FIG. 6 is a TEM image of a single crystal perovskite component produced in example 1 after thinning of the silicon and perovskite heterojunction interface by means of a focused ion beam;
FIG. 7 is an XRD pattern of a single crystal perovskite in a single crystal perovskite assembly produced in example 1;
FIG. 8 is a sheet of example 2 integrated directly on quartzCrystal CH3NH3Pb(ClxI1-x)3(X ≈ 0.7) optical photographs of perovskite;
FIG. 9 shows a single crystal CH in the assembly of example 23NH3Pb(ClxI1-x)3(X ≈ 0.7) EDS spectra of perovskite;
FIG. 10 is perovskite CH in comparative example3NH3PbBr3Micrographs of the films.
Detailed Description
Reference will now be made in detail to embodiments of the present invention, examples of which are illustrated in the accompanying drawings, wherein like or similar reference numerals refer to the same or similar elements or elements having the same or similar function throughout. The embodiments described below with reference to the drawings are illustrative and intended to be illustrative of the invention and are not to be construed as limiting the invention.
In a first aspect of the invention, the invention proposes a method of integrating a single crystal perovskite directly on a substrate. According to an embodiment of the invention, with reference to fig. 1, the method comprises:
s100: will CH3NH3X、PbX2Mixing with organic solvent
In this step, CH is added with stirring (e.g., magnetic stirring)3NH3X、PbX2Mixed with an organic solvent, CH3NH3X and PbX2Reaction to form CH3NH3PbX3Perovskite, i.e. to obtain CH3NH3PbX3A perovskite precursor solution. It should be noted that those skilled in the art can apply the CH to the channel according to actual needs3NH3X and PbX2Is selected, e.g. CH3NH3X comprises CH3NH3Cl、CH3NH3Br and CH3NH3At least one of I; PbX2Comprising PbCl2、PbBr2And PbI2At least one of (a).
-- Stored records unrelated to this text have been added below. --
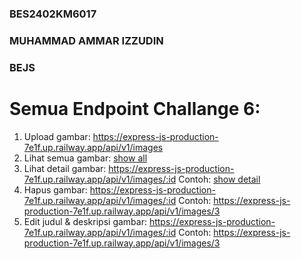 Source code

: ### BES2402KM6017
### MUHAMMAD AMMAR IZZUDIN
### BEJS

# Semua Endpoint Challange 6:
1. Upload gambar: https://express-js-production-7e1f.up.railway.app/api/v1/images
2. Lihat semua gambar: [show all](https://express-js-production-7e1f.up.railway.app/api/v1/images)
3. Lihat detail gambar: https://express-js-production-7e1f.up.railway.app/api/v1/images/:id
   Contoh: [show detail](https://express-js-production-7e1f.up.railway.app/api/v1/images/3)
4. Hapus gambar: https://express-js-production-7e1f.up.railway.app/api/v1/images/:id
   Contoh: https://express-js-production-7e1f.up.railway.app/api/v1/images/3
3. Edit judul & deskripsi gambar: https://express-js-production-7e1f.up.railway.app/api/v1/images/:id
   Contoh: https://express-js-production-7e1f.up.railway.app/api/v1/images/3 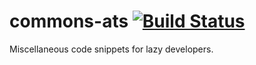 commons-ats [![Build Status](https://travis-ci.org/after-the-sunrise/commons-ats.svg?branch=master)](https://travis-ci.org/after-the-sunrise/commons-ats)
==============



Miscellaneous code snippets for lazy developers.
Further, the above CH3NH3PbX3CH in perovskite precursor solution3NH3PbX3The concentration of the perovskite is 0.5-2 mol/L. The inventors found that if CH3NH3PbX3The concentration of the perovskite is too high, and the precipitation rate of crystals is too high to cause precipitation of a large number of seed crystals, so that the growth size of the perovskite is reduced, and the crystal quality is influenced; and if CH3NH3PbX3The concentration of perovskite is too low, the crystal lacks sufficient growth power, and precipitation of crystal or growth of large-size crystal is difficult to achieve even if the anti-solvent is fully diffused into the precursor solution. Thus, the CH of the present application is adopted3NH3PbX3The concentration of perovskite is favorable for directly growing large-size and high-crystallization-quality single crystal CH on the substrate3NH3PbX3Perovskite.
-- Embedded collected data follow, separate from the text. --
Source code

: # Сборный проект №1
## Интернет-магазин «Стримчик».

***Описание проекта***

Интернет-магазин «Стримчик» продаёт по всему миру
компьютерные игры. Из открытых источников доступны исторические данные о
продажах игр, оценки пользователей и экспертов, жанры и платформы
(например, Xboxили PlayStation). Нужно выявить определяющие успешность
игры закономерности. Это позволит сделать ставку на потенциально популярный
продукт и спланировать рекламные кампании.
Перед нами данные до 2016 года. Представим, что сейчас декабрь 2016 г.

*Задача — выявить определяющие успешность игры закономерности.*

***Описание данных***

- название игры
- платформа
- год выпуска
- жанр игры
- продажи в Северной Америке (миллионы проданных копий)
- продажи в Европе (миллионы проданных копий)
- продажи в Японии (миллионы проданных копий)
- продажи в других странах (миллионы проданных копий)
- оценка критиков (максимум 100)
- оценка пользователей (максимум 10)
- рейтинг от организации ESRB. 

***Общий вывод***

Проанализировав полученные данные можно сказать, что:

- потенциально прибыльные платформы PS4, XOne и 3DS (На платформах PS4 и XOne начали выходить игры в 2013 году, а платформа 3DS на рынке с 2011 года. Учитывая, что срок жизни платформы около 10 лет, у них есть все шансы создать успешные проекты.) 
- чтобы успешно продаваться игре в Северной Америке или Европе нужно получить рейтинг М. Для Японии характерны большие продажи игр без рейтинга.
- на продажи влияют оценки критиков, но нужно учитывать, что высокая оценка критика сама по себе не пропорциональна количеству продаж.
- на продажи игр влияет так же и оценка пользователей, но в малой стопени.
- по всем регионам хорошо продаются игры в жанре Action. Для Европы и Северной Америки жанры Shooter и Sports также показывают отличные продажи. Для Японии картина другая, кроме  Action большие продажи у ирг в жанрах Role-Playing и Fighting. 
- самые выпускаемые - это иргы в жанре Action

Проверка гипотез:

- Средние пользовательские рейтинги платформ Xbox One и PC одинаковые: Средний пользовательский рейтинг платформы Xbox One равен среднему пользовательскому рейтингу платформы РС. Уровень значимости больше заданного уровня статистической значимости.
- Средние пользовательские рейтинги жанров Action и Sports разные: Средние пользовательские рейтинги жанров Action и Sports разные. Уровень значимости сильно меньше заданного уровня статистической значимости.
Further, the above CH3NH3X and PbX2The molar ratio of (0.8-1.2): 1. the inventors found that if CH3NH3X and PbX2Is too small, the growing single crystal perovskite will have rich PbX2The miscellaneous phase of (a); and if CH3NH3X and PbX2Too large a molar ratio of (A) and the grown single crystal perovskite may have a CH-rich content3NH3A hetero phase of X. Thus, the molar ratio of the present application can be used to avoid the presence of PbX-rich single crystal perovskites grown2Hetero-phase or rich in CH of3NH3A hetero phase of X.
It should be noted that the specific type of the organic solvent is not particularly limited, and may be selected by those skilled in the art according to actual needs, for example, the organic solvent includes at least one of γ -GBA, DMF and DMSO. The inventors found that CH3NH3PbCl3,CH3NH3PbBr3,CH3NH3PbI3The maximum synthetic yield can be obtained by using DMSO, DMF and gamma-GBA as organic solvents respectively.
S200: placing the substrate in CH3NH3PbX3In a perovskite precursor solution and using an anti-solvent for CH in a closed system3NH3PbX3Vapor phase expansion of perovskite precursor solutionAnd (6) dispersing.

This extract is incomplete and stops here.